C'est beaucoup plus original que la Vierge Marie. Marie, même si elle n'était pas exactement sous la tutelle de saint Joseph (c'est un peu plus compliqué), mais elle était quand même dans un foyer et surtout, sa fierté était d'être la mère du Christ, c'était son rôle. Chaque fois qu'on chante des hymnes à la Vierge Marie c'est parce qu'elle a été la Mère de Dieu. Mais, Marie-Madeleine ne s'est même pas rachetée par la maternité. C'était un thème courant que la femme tentatrice pouvait se racheter par sa maternité. Vous avez tous entendu des poncifs de ce style.

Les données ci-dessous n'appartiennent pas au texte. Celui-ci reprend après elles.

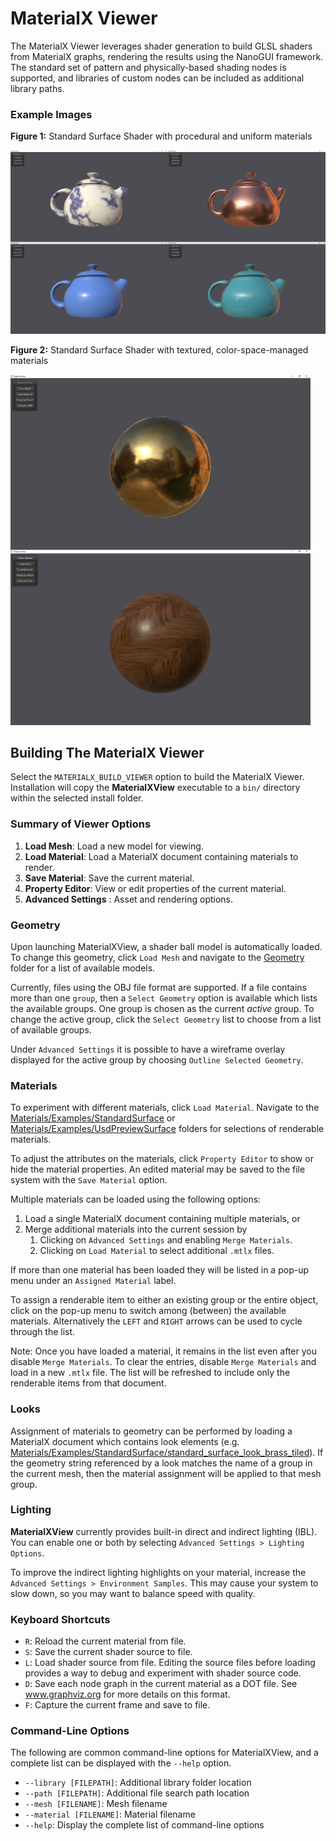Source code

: # MaterialX Viewer

The MaterialX Viewer leverages shader generation to build GLSL shaders from MaterialX graphs, rendering the results using the NanoGUI framework.  The standard set of pattern and physically-based shading nodes is supported, and libraries of custom nodes can be included as additional library paths.

### Example Images

**Figure 1:** Standard Surface Shader with procedural and uniform materials
<p><img src="/documents/Images/MaterialXView_StandardSurface_01.png" width="1024"></p>

**Figure 2:** Standard Surface Shader with textured, color-space-managed materials
<p><img src="/documents/Images/MaterialXView_StandardSurface_02.png" width="480"></p>

## Building The MaterialX Viewer
Select the `MATERIALX_BUILD_VIEWER` option to build the MaterialX Viewer.  Installation will copy the **MaterialXView** executable to a `bin/` directory within the selected install folder.

### Summary of Viewer Options

1.  **Load Mesh**: Load a new model for viewing.
2.  **Load Material**: Load a MaterialX document containing materials to render.
3.  **Save Material**: Save the current material.
4.  **Property Editor**: View or edit properties of the current material.
5.  **Advanced Settings** : Asset and rendering options.

### Geometry

Upon launching MaterialXView, a shader ball model is automatically loaded.
To change this geometry, click `Load Mesh` and navigate to the [Geometry](../../resources/Geometry) folder for a list of available models.

Currently, files using the  OBJ file format are supported. If a file contains more than one `group`, then a `Select Geometry` option is available which lists the available groups.  One group is chosen as the current *active* group. To change the active group, click the `Select Geometry` list to choose from a list of available groups.

Under `Advanced Settings` it is possible to have a wireframe overlay displayed for the active group by choosing `Outline Selected Geometry`.

### Materials

To experiment with different materials, click `Load Material`.  Navigate to
the [Materials/Examples/StandardSurface](../../resources/Materials/Examples/StandardSurface) or [Materials/Examples/UsdPreviewSurface](../../resources/Materials/Examples/UsdPreviewSurface) folders for selections of renderable materials.

To adjust the attributes on the materials, click `Property Editor` to show or hide the material properties.  An edited material may be saved to the file system with the `Save Material` option.

Multiple materials can be loaded using the following options:

1.  Load a single MaterialX document containing multiple materials, or
2.  Merge additional materials into the current session by
    1.  Clicking on `Advanced Settings` and enabling `Merge Materials`.
    2.  Clicking on `Load Material` to select additional `.mtlx` files.

If more than one material has been loaded they will be listed in a pop-up menu under an `Assigned Material` label.

To assign a renderable item to either an existing group or the entire object, click on the pop-up menu to switch among (between) the available materials.  Alternatively the `LEFT` and `RIGHT` arrows can be used to cycle through the list.

Note: Once you have loaded a material, it remains in the list even after you disable `Merge Materials`.
To clear the entries, disable `Merge Materials` and load in a new `.mtlx` file.  The list will be refreshed to include only the renderable items from that document.

### Looks

Assignment of materials to geometry can be performed by loading a MaterialX document which contains look elements (e.g. [Materials/Examples/StandardSurface/standard_surface_look_brass_tiled](../../resources/Materials/Examples/StandardSurface/standard_surface_look_brass_tiled.mtlx)).  If the geometry string referenced by a look matches the name of a group in the current mesh, then the material assignment will be applied to that mesh group.

### Lighting

**MaterialXView** currently provides built-in direct and indirect lighting (IBL).  You can enable one or both by selecting `Advanced Settings > Lighting Options`.

To improve the indirect lighting highlights on your material, increase the `Advanced Settings > Environment Samples`.  This may cause your system to slow down, so you may want to balance speed with quality.

### Keyboard Shortcuts

- `R`: Reload the current material from file.
- `S`: Save the current shader source to file.
- `L`: Load shader source from file.  Editing the source files before loading provides a way to debug and experiment with shader source code.
- `D`: Save each node graph in the current material as a DOT file.  See www.graphviz.org for more details on this format.
- `F`: Capture the current frame and save to file.

### Command-Line Options

The following are common command-line options for MaterialXView, and a complete list can be displayed with the `--help` option.
- `--library [FILEPATH]`: Additional library folder location
- `--path [FILEPATH]`: Additional file search path location
- `--mesh [FILENAME]`: Mesh filename
- `--material [FILENAME]`: Material filename
- `--help`: Display the complete list of command-line options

Or ici, Jésus change la vie de cette pécheresse, mais il ne la met pas sous tutelle. Il ne la rétablit pas dans ce qui était considéré à l'époque comme la condition féminine normale, c'est-à-dire appartenir à un homme. Je sais qu'un certain lyrisme liturgique a fait que l'on a dit qu'elle était tellement sous l'emprise de l'amour du Christ qu'elle était devenue d'une certaine manière l'épouse du Christ. Historiquement, ce n'est pas aussi simple que cela. Elle est devenue une disciple de Jésus, certes, mais elle ne s'est pas mariée, elle n'a pas eu d'enfants, elle n'a pas vécu une vie, normale de femme après sa conversion. Ce que je veux dire, c'est que toutes nos chères féministes et Dieu sait qu'elles font du bruit surtout depuis un mois et demi, toute nos chères féministes peuvent dire des tas de choses sur la condition féminine, elles n'en feront jamais autant que ce qui s'est passé avec le Christ pour Marie-Madeleine. Le Christ a voulu, libre à lui, ce sont ses affaires, il a voulu qu'il y ait une femme que personne ne considérait et qu'ensuite on a vénéré comme sainte pour elle-même, pour le seul itinéraire qu'elle a eu, pour sa seule conversion, et pas parce qu'elle s'est rangée, pas parce qu'elle aurait eu des enfants, pas parce qu'elle a été soumise à un mari, rien de tout cela ! On a laissé ce cas de Marie-Madeleine comme un cas pur de conversion, c'est-à-dire une femme qui trouve la véritable dimension de sa personnalité et de sa féminité simplement par le salut.

C'est quelque chose d'assez important, et que la Vierge Marie me pardonne, mais je pense que Marie-Madeleine a plus contribué à la parité et à l'égalité des sexes que Marie parce qu'elle a été ce modèle : on en a fait une pénitente, on l'a envoyée à la Sainte Baume pour confesser ses nombreux péchés, mais on n'en a jamais fait une femme qui entre sous tutelle comme normalement devait faire n'importe quelle femme de cette époque. Au contraire, on lui a reconnu une sorte de liberté, de spontanéité qui est absolument admirable.

Je crois que c'est l'occasion pour nous de réfléchir sur ce qui fait la personnalité pour une femme comme pour un homme. Pour les chrétiens, c'est le salut. Or, le salut ce n'est pas entrer exactement sous la tutelle du Christ. Celle qui a été le plus profondément sauvée puisqu'elle est sortie des bas-fonds de Magdala d'où son nom de Madeleine, et c'est le salut l'a fait exister elle comme une femme toute seule. C'est le cas pur de salut par le Christ. Que ce soit pour nous l'occasion de savoir comment nous nous positionnons par rapport au véritable mystère du salut.